We live in a home that's over 130 years old! As a family, we love quiet afternoons on the porch, playing in the backyard, and going all out with decorations for Christmas, Día de los Muertos, and Halloween. We also spend a lot of time as a family at parks and playgrounds (there are 5 within walking distance of our home!).
In the spring through the fall, we walk as a family to daycare nearly every school day. All of the kids' schools will be in walking distance of our home, so we hope to continue this tradition until they get older and too cool for us. Bobby works from home, so is always nearby.
Close to Chicago, we love taking family trips to the lake, zoo, art and history museums, the aquarium, and when our kids are older, live theaters and opera.
Our Extended Families
Your child will have 3 grandparents, 8 aunts and uncles, and 8 cousins - all within an hour from our home. All of them are excited to meet and love the newest addition to the family. We visit extended family regularly – weekends, birthdays, holidays, summer vacations - and all of the members are welcomed and loved.

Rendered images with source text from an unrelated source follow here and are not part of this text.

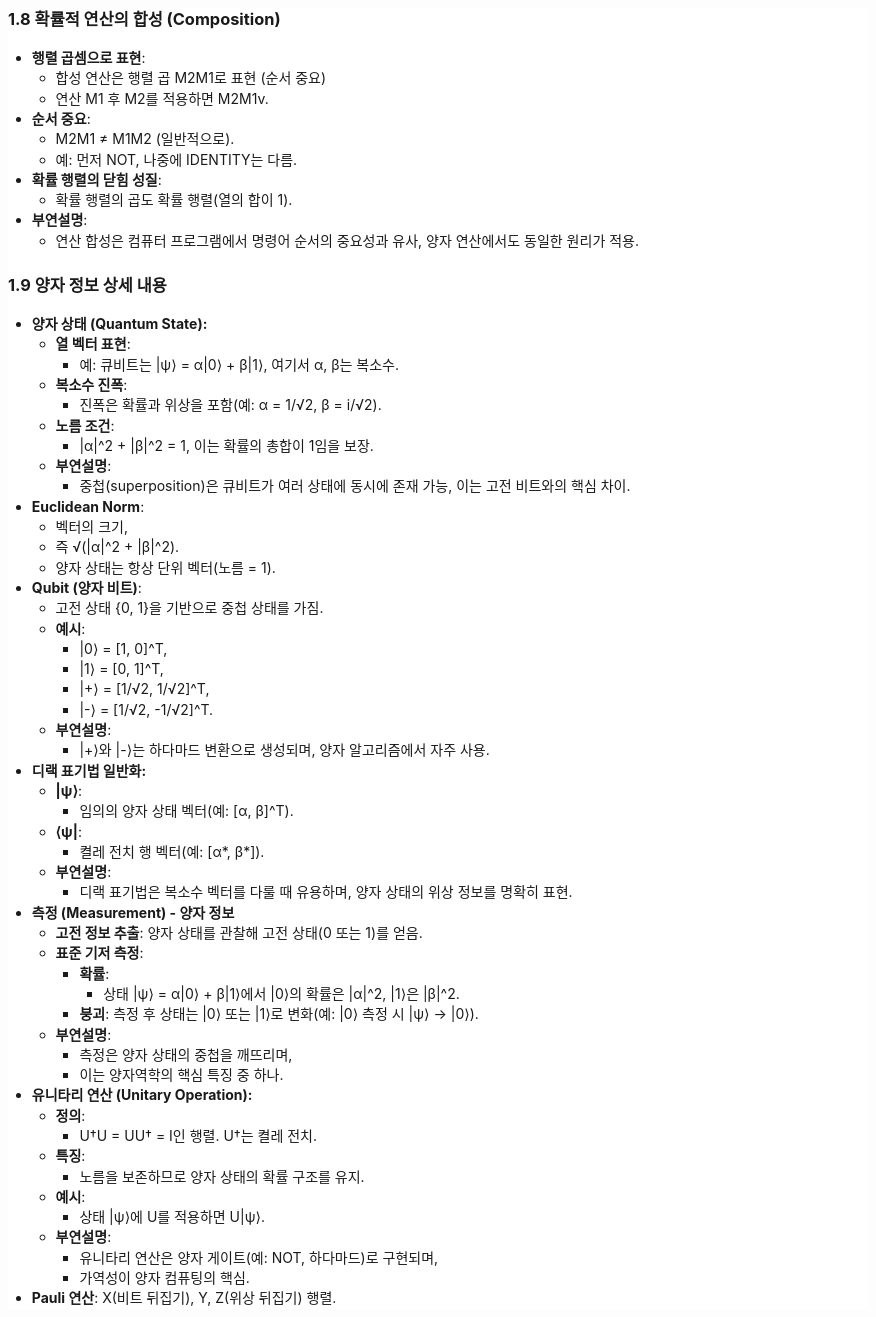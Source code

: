 ### 1.8 **확률적 연산의 합성 (Composition)**
*   **행렬 곱셈으로 표현**: 
    - 합성 연산은 행렬 곱 M2M1로 표현 (순서 중요)
    - 연산 M1 후 M2를 적용하면 M2M1v.
*   **순서 중요**: 
    - M2M1 ≠ M1M2 (일반적으로). 
    - 예: 먼저 NOT, 나중에 IDENTITY는 다름.
*   **확률 행렬의 닫힘 성질**: 
    - 확률 행렬의 곱도 확률 행렬(열의 합이 1).
*   **부연설명**: 
    - 연산 합성은 컴퓨터 프로그램에서 명령어 순서의 중요성과 유사, 양자 연산에서도 동일한 원리가 적용.

### 1.9 **양자 정보 상세 내용**

*   **양자 상태 (Quantum State):**
    *   **열 벡터 표현**: 
        - 예: 큐비트는 \|ψ⟩ = α\|0⟩ + β\|1⟩, 여기서 α, β는 복소수.
    *   **복소수 진폭**: 
        - 진폭은 확률과 위상을 포함(예: α = 1/√2, β = i/√2).
    *   **노름 조건**: 
        - \|α\|^2 + \|β\|^2 = 1, 이는 확률의 총합이 1임을 보장.
    *   **부연설명**: 
        - 중첩(superposition)은 큐비트가 여러 상태에 동시에 존재 가능, 이는 고전 비트와의 핵심 차이.
*   **Euclidean Norm**: 
    - 벡터의 크기, 
    - 즉 √(\|α\|^2 + \|β\|^2). 
    - 양자 상태는 항상 단위 벡터(노름 = 1).
*   **Qubit (양자 비트)**: 
    - 고전 상태 {0, 1}을 기반으로 중첩 상태를 가짐.
    *   **예시**: 
        - \|0⟩ = [1, 0]^T, 
        - \|1⟩ = [0, 1]^T, 
        - \|+⟩ = [1/√2, 1/√2]^T, 
        - \|-⟩ = [1/√2, -1/√2]^T.
    *   **부연설명**: 
        - \|+⟩와 \|-⟩는 하다마드 변환으로 생성되며, 양자 알고리즘에서 자주 사용.
*   **디랙 표기법 일반화:**
    *   **\|ψ⟩**: 
        - 임의의 양자 상태 벡터(예: [α, β]^T).
    *   **⟨ψ\|**: 
        - 켤레 전치 행 벡터(예: [α*, β*]).
    *   **부연설명**: 
        - 디랙 표기법은 복소수 벡터를 다룰 때 유용하며, 양자 상태의 위상 정보를 명확히 표현.
*   **측정 (Measurement) - 양자 정보**
    *   **고전 정보 추출**: 양자 상태를 관찰해 고전 상태(0 또는 1)를 얻음.
    *   **표준 기저 측정**:
        *   **확률**: 
            - 상태 \|ψ⟩ = α\|0⟩ + β\|1⟩에서 \|0⟩의 확률은 \|α\|^2, \|1⟩은 \|β\|^2.
        *   **붕괴**: 측정 후 상태는 \|0⟩ 또는 \|1⟩로 변화(예: \|0⟩ 측정 시 \|ψ⟩ → \|0⟩).
    *   **부연설명**: 
        - 측정은 양자 상태의 중첩을 깨뜨리며, 
        - 이는 양자역학의 핵심 특징 중 하나.
*   **유니타리 연산 (Unitary Operation):**
    *   **정의**: 
        - U†U = UU† = I인 행렬. U†는 켤레 전치.
    *   **특징**: 
        - 노름을 보존하므로 양자 상태의 확률 구조를 유지.
    *   **예시**: 
        - 상태 \|ψ⟩에 U를 적용하면 U\|ψ⟩.
    *   **부연설명**: 
        - 유니타리 연산은 양자 게이트(예: NOT, 하다마드)로 구현되며, 
        - 가역성이 양자 컴퓨팅의 핵심.
*   **Pauli 연산**: X(비트 뒤집기), Y, Z(위상 뒤집기) 행렬.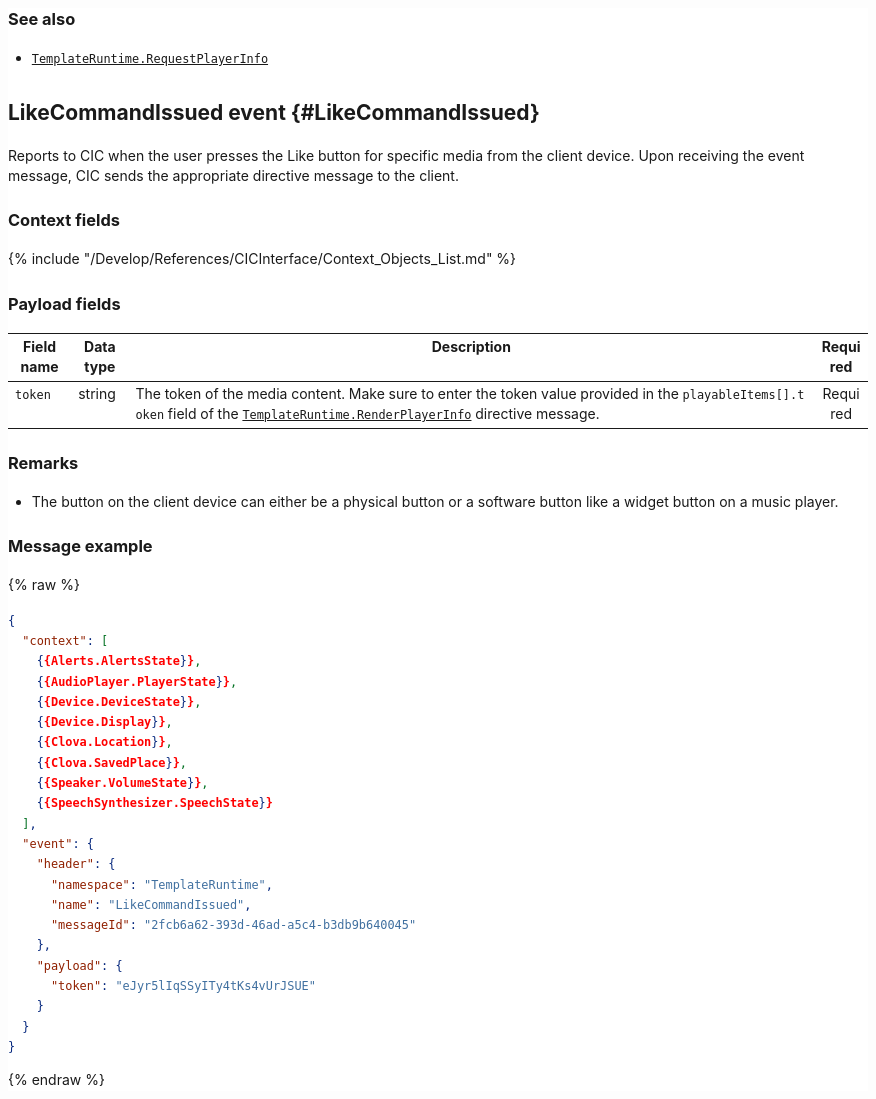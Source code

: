 ### See also
* [`TemplateRuntime.RequestPlayerInfo`](#RequestPlayerInfo)

## LikeCommandIssued event {#LikeCommandIssued}
Reports to CIC when the user presses the Like button for specific media from the client device. Upon receiving the event message, CIC sends the appropriate directive message to the client.


### Context fields

{% include "/Develop/References/CICInterface/Context_Objects_List.md" %}

### Payload fields

| Field name       | Data type    | Description                     | Required |
|---------------|---------|-----------------------------|:---------:|
| `token`    | string  | The token of the media content. Make sure to enter the token value provided in the `playableItems[].token` field of the [`TemplateRuntime.RenderPlayerInfo`](#RenderPlayerInfo) directive message. | Required |

### Remarks
* The button on the client device can either be a physical button or a software button like a widget button on a music player.

### Message example

{% raw %}

```json
{
  "context": [
    {{Alerts.AlertsState}},
    {{AudioPlayer.PlayerState}},
    {{Device.DeviceState}},
    {{Device.Display}},
    {{Clova.Location}},
    {{Clova.SavedPlace}},
    {{Speaker.VolumeState}},
    {{SpeechSynthesizer.SpeechState}}
  ],
  "event": {
    "header": {
      "namespace": "TemplateRuntime",
      "name": "LikeCommandIssued",
      "messageId": "2fcb6a62-393d-46ad-a5c4-b3db9b640045"
    },
    "payload": {
      "token": "eJyr5lIqSSyITy4tKs4vUrJSUE"
    }
  }
}
```
{% endraw %}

Your child would have several young cousins to know and grow up with, and several older cousins to look up to. Their aunts and uncles are very child-focused (between them there are three school social workers, a pre-school teacher, and a high school coach!).
We are also thankful that your child would not only have a sister who understands the experience of adoption, but three cousins who joined our family through adoption as well.
Big family gatherings are our favorite tradition, and with both sides of our family not far from our home, it's not uncommon for everyone to get together at once.
From Us to You
The world has changed a lot since we were growing up. We did not always have role models to follow, other LGBTQ+ people who were living the lives of husbands and fathers that we were hoping for.
Because the world has become more accepting of LGBTQ+ people, we have had opportunities that would have seemed unbelievable a generation ago - falling in love openly, getting married, creating a home together, starting a family.
Today, we live in a community where there are many other LGBTQ+ and adoptive families like ours. The life we are living with our daughter today is a dream come true, and we don't take a single day as husbands and fathers for granted.
We promise you that, should you choose us to parent your child, we will share with them every part of the beautiful life we have been blessed with. We will raise them with love and devotion. As our extended family has welcomed our adopted daughter and our adopted niece and nephews with open arms, they will welcome your child into our family.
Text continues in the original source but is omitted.